There’s this very small town in Michigan called Marshall, Michigan, and I know that town because it’s got the American Museum of Magic and I was a magician. Well, I still am, really. But I went there years and years ago, and I was there a couple of times. Once in the summer, once at Christmas time. It’s the exact town you’re looking for. It’s got the gazebo in the middle of town where you just know in the summertime there’s a band, and you have the beautiful park in the center of town. You’ve got trees lining either side. Hopefully you’ve got, and I tell this to my locations guys and girls, that hopefully you’ve got storefronts that haven’t been turned into glass and steel mixed stores. Places that still have the nostalgic sense of the buildings that were built in the ’40s and ’50s and ’60s and so on.

Nisreene Atassi: As you’re describing it, I feel like I’m seeing these pictures from the movies and things like that. So I definitely get that feeling. Tracy, nobody knows America quite like you and your team. What small towns have you all come across that maybe scream holiday movie magic?

Tracy Lanza: One of them is a bit on the nose, but in Cleveland, Ohio, they have restored the set of A Christmas Story with the Red Ryder BB gun and Ralphie’s family and his bedroom and all this kind of stuff. It’s really interesting because it’s a visit to a set, but it feels very much like the 1940s, 1950s America. I would encourage anybody who’s interested in a great small town feel and a great Christmas story feel to go there. I’m also right now in Hudson, New York. Hudson, New York is about two hours away from New York City on the train. It’s on the Hudson river. It is one of the most picturesque small cities in America, right on the Hudson river. It has shops up and down its main street. The buildings are all architecturally beautiful, and you can just imagine a scene from a movie where people meet cute in front of one of the wonderful pubs or shops or on their beautiful green. So I would really recommend that.

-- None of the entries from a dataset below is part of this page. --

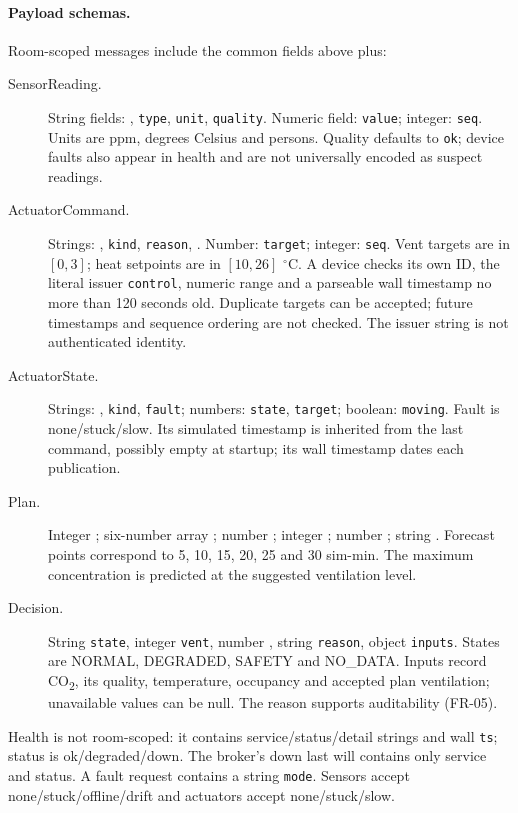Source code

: \documentclass[11pt,a4paper]{article}
\begin{document}
\paragraph{Payload schemas.}
Room-scoped messages include the common fields above plus:
\begin{description}
\item[SensorReading.] String fields: \protect{}, \texttt{type}, \texttt{unit}, \texttt{quality}. Numeric field: \texttt{value}; integer: \texttt{seq}. Units are ppm, degrees Celsius and persons. Quality defaults to \texttt{ok}; device faults also appear in health and are not universally encoded as suspect readings.
\item[ActuatorCommand.] Strings: \protect{}, \texttt{kind}, \texttt{reason}, \protect{}. Number: \texttt{target}; integer: \texttt{seq}. Vent targets are in $[0,3]$; heat setpoints are in $[10,26]$ $^\circ$C. A device checks its own ID, the literal issuer \texttt{control}, numeric range and a parseable wall timestamp no more than 120 seconds old. Duplicate targets can be accepted; future timestamps and sequence ordering are not checked. The issuer string is not authenticated identity.
\item[ActuatorState.] Strings: \protect{}, \texttt{kind}, \texttt{fault}; numbers: \texttt{state}, \texttt{target}; boolean: \texttt{moving}. Fault is none/stuck/slow. Its simulated timestamp is inherited from the last command, possibly empty at startup; its wall timestamp dates each publication.
\item[Plan.] Integer \protect{}; six-number array \protect{}; number \protect{}; integer \protect{}; number \protect{}; string \protect{}. Forecast points correspond to 5, 10, 15, 20, 25 and 30 sim-min. The maximum concentration is predicted at the suggested ventilation level.
\item[Decision.] String \texttt{state}, integer \texttt{vent}, number \protect{}, string \texttt{reason}, object \texttt{inputs}. States are NORMAL, DEGRADED, SAFETY and NO\_DATA. Inputs record CO\textsubscript{2}, its quality, temperature, occupancy and accepted plan ventilation; unavailable values can be null. The reason supports auditability (FR-05).
\end{description}
Health is not room-scoped: it contains service/status/detail strings and wall \texttt{ts}; status is ok/degraded/down. The broker's down last will contains only service and status. A fault request contains a string \texttt{mode}. Sensors accept none/stuck/offline/drift and actuators accept none/stuck/slow.
\end{document}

They have a very special winter event that happens once a year. They’ve been doing it for almost 25 years, called winter walk, and they have jugglers and performers and live music and ice sculptures and little kids with rosy cheeks. They even have a Sax O Claus, which is a saxophone playing Santa Claus walking down the street. So that’s one. And then another that I have been to recently is in Steamboat Springs, Colorado, where even though it’s snowing and it’s beautiful and you’re in the mountains and you can go on a sleigh ride for dinner, you can also spend Christmas in the Strawberry Park Hot Springs. So you get that whole feel of it’s snowy out, but you’re in super hot water in your bathing suit, and it’s really very magical.

Nisreene Atassi: All of the places that you guys have mentioned are clearly cold weather destinations. I’m curious, Ron, have you ever thought about doing a movie that was set in a warm weather destination, or do you feel like it can’t quite capture that nostalgic feeling that you’re always striving for?

Ron Oliver: We’ve had these conversations for a long time, and they’ve done a couple of them. Hallmark hasn’t, I don’t believe, but I know other networks have done, well, they did a Christmas in Palm Springs a few years ago. The mindset for the Hallmark network certainly is the Christmas represents something that is snowy and cold and wintry and all that that goes with it, and it’s difficult to create that same feeling when you’re underneath palm trees. Christmas is certainly as valid an experience in a warm climate, but there’s just something about the tropes of Christmastime that are difficult to translate visually and have the audience invest visually in something like that, unless you’ve got a snowbank and snowman. It’s doing a country song without having a pickup truck or your dog running away. It just misses the beat, you know?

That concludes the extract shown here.